What the task requires
Filter the records below down to lines containing "double".

-- Given data follows --

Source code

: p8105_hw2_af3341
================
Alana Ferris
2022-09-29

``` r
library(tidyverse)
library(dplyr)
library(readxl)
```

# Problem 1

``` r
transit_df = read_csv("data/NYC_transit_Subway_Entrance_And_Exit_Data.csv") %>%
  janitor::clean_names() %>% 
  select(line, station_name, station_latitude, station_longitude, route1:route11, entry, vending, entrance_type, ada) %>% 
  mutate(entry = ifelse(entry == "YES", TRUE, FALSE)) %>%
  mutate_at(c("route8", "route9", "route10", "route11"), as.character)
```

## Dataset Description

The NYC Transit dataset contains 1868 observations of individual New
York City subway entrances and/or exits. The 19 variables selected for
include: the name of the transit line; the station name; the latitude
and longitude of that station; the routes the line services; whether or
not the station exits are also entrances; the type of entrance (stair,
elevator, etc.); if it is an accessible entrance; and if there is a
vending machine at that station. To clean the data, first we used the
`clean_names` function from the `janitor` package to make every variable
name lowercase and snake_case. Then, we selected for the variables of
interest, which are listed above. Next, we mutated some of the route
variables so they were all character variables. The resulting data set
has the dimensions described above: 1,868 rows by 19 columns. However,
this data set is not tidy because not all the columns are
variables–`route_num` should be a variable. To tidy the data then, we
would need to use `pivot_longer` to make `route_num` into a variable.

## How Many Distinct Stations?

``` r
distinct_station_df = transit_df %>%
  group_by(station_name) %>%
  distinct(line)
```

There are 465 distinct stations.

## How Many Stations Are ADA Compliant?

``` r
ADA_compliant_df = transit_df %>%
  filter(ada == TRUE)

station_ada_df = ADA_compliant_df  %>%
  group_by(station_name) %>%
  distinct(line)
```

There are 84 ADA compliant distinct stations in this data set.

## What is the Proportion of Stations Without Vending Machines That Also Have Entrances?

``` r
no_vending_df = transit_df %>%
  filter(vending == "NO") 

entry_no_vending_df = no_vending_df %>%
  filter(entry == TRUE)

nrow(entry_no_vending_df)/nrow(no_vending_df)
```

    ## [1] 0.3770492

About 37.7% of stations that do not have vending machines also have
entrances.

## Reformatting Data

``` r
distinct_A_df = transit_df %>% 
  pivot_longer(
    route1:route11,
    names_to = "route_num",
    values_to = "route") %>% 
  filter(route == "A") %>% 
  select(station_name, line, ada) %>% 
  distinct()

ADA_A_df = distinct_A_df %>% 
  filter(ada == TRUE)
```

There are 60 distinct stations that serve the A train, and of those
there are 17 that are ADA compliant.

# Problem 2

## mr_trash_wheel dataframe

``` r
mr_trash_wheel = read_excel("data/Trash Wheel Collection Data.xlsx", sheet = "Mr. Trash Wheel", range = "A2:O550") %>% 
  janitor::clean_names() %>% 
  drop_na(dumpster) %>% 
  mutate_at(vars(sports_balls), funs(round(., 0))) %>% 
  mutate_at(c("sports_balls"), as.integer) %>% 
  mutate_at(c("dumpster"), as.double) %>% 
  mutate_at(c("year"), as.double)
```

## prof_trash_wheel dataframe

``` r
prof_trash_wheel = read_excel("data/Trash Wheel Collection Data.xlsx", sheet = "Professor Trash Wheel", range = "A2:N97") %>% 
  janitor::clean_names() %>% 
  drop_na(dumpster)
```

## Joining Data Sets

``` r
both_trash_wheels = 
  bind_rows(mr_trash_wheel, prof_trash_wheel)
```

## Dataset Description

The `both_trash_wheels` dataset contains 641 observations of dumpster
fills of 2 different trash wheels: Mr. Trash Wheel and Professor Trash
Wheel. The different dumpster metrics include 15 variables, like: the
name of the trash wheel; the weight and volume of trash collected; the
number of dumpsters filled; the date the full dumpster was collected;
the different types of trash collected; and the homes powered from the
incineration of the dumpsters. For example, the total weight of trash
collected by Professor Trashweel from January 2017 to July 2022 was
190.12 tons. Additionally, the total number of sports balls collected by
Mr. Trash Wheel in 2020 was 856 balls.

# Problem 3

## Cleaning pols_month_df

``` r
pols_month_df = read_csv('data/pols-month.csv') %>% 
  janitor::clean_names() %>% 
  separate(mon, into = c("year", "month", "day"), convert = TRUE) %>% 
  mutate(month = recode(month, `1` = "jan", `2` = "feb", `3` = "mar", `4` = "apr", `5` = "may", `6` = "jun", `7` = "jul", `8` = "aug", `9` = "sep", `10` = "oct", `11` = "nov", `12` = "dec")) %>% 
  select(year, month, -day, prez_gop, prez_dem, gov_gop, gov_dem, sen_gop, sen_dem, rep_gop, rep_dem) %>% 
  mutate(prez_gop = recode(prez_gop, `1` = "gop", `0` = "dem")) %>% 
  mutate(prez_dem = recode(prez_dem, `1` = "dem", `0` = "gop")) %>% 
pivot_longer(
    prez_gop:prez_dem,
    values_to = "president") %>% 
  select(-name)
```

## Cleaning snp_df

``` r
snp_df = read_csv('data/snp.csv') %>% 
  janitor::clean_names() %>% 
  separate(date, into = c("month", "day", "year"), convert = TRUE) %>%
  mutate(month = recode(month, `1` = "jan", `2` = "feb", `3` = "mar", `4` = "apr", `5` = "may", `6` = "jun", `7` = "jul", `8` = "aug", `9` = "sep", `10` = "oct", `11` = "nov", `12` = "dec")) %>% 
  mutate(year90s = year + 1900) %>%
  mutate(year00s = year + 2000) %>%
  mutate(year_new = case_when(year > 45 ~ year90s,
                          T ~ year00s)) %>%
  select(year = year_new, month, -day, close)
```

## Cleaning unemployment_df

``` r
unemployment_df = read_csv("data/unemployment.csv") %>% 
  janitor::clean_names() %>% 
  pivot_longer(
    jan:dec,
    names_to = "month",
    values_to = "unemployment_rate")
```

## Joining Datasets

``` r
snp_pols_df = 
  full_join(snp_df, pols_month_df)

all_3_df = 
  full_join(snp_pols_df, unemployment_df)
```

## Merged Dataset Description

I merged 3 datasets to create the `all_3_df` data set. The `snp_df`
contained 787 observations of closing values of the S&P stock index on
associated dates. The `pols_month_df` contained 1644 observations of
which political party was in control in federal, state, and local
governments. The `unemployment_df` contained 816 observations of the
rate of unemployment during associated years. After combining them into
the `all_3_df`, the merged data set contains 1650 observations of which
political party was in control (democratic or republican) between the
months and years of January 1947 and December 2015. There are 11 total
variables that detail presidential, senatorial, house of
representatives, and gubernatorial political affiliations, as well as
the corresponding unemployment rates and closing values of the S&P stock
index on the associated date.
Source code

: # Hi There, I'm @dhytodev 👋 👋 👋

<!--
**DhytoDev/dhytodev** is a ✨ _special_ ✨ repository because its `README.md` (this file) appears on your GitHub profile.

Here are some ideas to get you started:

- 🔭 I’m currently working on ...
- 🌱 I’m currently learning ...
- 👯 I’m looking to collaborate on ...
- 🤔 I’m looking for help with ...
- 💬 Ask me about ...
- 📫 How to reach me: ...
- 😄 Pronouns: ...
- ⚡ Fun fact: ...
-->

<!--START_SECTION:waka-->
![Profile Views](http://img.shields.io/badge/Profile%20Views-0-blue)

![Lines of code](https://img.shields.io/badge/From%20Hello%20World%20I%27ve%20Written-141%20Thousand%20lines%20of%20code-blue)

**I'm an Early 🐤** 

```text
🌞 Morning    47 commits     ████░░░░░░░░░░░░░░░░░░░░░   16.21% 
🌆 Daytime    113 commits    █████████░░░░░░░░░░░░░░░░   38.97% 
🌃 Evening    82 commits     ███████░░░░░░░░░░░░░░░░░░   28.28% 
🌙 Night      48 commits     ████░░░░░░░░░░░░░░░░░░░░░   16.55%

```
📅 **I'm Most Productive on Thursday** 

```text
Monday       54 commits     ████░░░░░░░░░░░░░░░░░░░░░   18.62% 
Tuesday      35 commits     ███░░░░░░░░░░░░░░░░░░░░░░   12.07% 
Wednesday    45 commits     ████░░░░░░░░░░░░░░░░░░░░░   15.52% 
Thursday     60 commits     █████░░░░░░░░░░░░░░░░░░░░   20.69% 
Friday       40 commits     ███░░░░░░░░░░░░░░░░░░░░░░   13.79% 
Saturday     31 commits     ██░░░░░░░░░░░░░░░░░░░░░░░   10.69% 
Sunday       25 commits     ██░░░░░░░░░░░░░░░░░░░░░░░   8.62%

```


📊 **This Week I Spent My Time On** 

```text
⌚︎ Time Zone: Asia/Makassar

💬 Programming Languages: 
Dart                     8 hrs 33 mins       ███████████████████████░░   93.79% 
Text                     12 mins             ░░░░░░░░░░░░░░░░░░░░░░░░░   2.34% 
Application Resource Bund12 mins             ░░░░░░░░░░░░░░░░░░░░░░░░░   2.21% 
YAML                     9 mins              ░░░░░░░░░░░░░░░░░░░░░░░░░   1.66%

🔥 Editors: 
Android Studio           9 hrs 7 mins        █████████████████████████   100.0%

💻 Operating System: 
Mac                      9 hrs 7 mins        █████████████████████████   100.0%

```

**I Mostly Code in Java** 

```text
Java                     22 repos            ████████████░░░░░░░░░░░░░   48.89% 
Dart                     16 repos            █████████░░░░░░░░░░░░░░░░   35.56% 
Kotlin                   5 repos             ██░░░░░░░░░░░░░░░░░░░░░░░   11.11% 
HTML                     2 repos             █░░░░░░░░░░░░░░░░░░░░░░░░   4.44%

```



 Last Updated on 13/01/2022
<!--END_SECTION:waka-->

-- Given data concluded --

Response to this exercise
  mutate_at(c("dumpster"), as.double) %>% 
  mutate_at(c("year"), as.double)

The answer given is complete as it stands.